BEIJING (Reuters) -China’s commerce minister urged closer ties in new energy and capital markets in talks with Saudi Arabia’s visiting investment minister, the commerce ministry said on Wednesday, as Beijing seeks Riyadh’s backing for a Gulf trade deal.
Beijing is pursuing closer commercial ties with the Gulf states as it seeks a way out of a two-front trade war with the United States and European Union, which have imposed tariffs on Chinese goods over concerns about their low cost and potential to flood their respective markets.
At the meeting in Beijing on Tuesday, China’s Wang Wentao discussed with Saudi’s Khalid Al-Falih the prospect of aligning Chinese President Xi Jinping’s flagship “Belt and Road” infrastructure initiative with Saudi Crown Prince Mohammed Bin Salman’s “Vision 2030”.
The Saudi plan is a set of economic and social policies aimed at reducing the kingdom’s dependence on oil.
Negotiations between China and the Gulf Cooperation Council, an Arab trade bloc, have stalled over Saudi concerns that cheap Chinese imports could hinder the kingdom’s plans to become an industrial powerhouse, Reuters reported in May last year.
Although all six GCC members have engaged with the Belt and Road Initiative, none of the Gulf heads of state attended a 2023 summit in the Chinese capital marking its tenth anniversary, which analysts say Beijing viewed as a snub.
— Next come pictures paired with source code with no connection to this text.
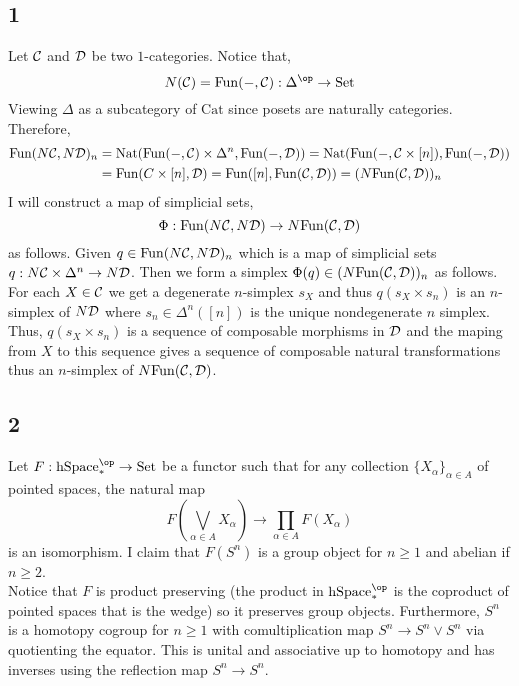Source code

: \documentclass[12pt]{extarticle}
\begin{document}
\renewcommand{\S}{\mathbb{S}}

\subsection*{1}

Let $\mathcal{C}$ and $\mathcal{D}$ be two $1$-categories. Notice that,
\[ N(\C) = \mathrm{Fun}(-, \C) : \Delta^\op \to \mathrm{Set} \]
Viewing $\Delta$ as a subcategory of $\mathrm{Cat}$ since posets are naturally categories. Therefore,
\begin{align*}
\mathrm{Fun}(N \mathcal{C}, N \mathcal{D})_n & = \mathrm{Nat}(\mathrm{Fun}(-, \mathcal{C}) \times \Delta^n, \mathrm{Fun}(-, \mathcal{D})) = \mathrm{Nat}(\mathrm{Fun}(-, \mathcal{C} \times [n]), \mathrm{Fun}(-, \mathcal{D})) 
\\
& = \mathrm{Fun}(C \times [n], \mathcal{D}) = \mathrm{Fun}([n], \mathrm{Fun}(\mathcal{C}, \mathcal{D})) = (N \mathrm{Fun}(\mathcal{C}, \mathcal{D}))_n
\end{align*}
I will construct a map of simplicial sets,
\[ \Phi : \mathrm{Fun}(N \mathcal{C}, N \mathcal{D}) \to N \mathrm{Fun}(\mathcal{C}, \mathcal{D})  \]
as follows. Given $q \in \mathrm{Fun}(N \mathcal{C}, N \mathcal{D})_n$ which is a map of simplicial sets $q : N \mathcal{C} \times \Delta^n \to N \mathcal{D}$. Then we form a simplex $\Phi(q) \in (N \mathrm{Fun}(\mathcal{C}, \mathcal{D}))_n$ as follows. For each $X \in \mathcal{C}$ we get a degenerate $n$-simplex $s_X$ and thus $q(s_X \times s_n)$ is an $n$-simplex of $N \mathcal{D}$ where $s_n \in \Delta^n([n])$ is the unique nondegenerate $n$ simplex. Thus, $q(s_X \times s_n)$ is a sequence of composable morphisms in $\mathcal{D}$ and the maping from $X$ to this sequence gives a sequence of composable natural transformations thus an $n$-simplex of $N \mathrm{Fun}(\mathcal{C}, \mathcal{D})$.

\subsection*{2}

Let $F : \mathrm{hSpace}_*^{\op} \to \mathrm{Set}$ be a functor such that for any collection $\{ X_\alpha \}_{\alpha \in A}$ of pointed spaces, the natural map
\[ F \left( \bigvee_{\alpha \in A} X_\alpha \right) \to \prod_{\alpha \in A} F(X_\alpha) \]
is an isomorphism. I claim that $F(S^n)$ is a group object for $n \ge 1$ and abelian if $n \ge 2$. 
\bigskip\\
Notice that $F$ is product preserving (the product in $\mathrm{hSpace}_*^{\op}$ is the coproduct of pointed spaces that is the wedge) so it preserves group objects. Furthermore, $S^n$ is a homotopy cogroup for $n \ge 1$ with comultiplication map $S^n \to S^n \vee S^n$ via quotienting the equator. This is unital and associative up to homotopy and has inverses using the reflection map $S^n \to S^n$.
\end{document}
Wang said he also saw potential to “expand bilateral trade volumes, elevate the level of two-way investment cooperation, and broaden collaboration in areas such as new energy, industrial supply chains and capital markets,” Wednesday’s statement said.
It did not mention the China-GCC trade deal.
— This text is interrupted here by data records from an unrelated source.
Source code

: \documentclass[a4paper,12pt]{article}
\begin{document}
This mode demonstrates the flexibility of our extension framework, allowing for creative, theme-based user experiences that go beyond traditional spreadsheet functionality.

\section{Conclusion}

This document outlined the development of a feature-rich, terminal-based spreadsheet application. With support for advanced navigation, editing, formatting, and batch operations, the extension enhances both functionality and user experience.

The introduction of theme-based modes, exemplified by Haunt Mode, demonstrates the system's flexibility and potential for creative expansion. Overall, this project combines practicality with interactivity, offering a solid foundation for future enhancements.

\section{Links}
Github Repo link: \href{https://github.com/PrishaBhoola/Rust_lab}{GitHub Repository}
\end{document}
Saudi Arabia is one of the few countries to maintain a trade surplus with China
China sold over $50 billion worth of goods to Saudi Arabia last year, according to Chinese customs data, with smartphones, solar panels and saloon cars among its top exports.
Saudi Arabia’s exports to China were worth $57 billion in 2024, the data shows, over 80% of which was oil.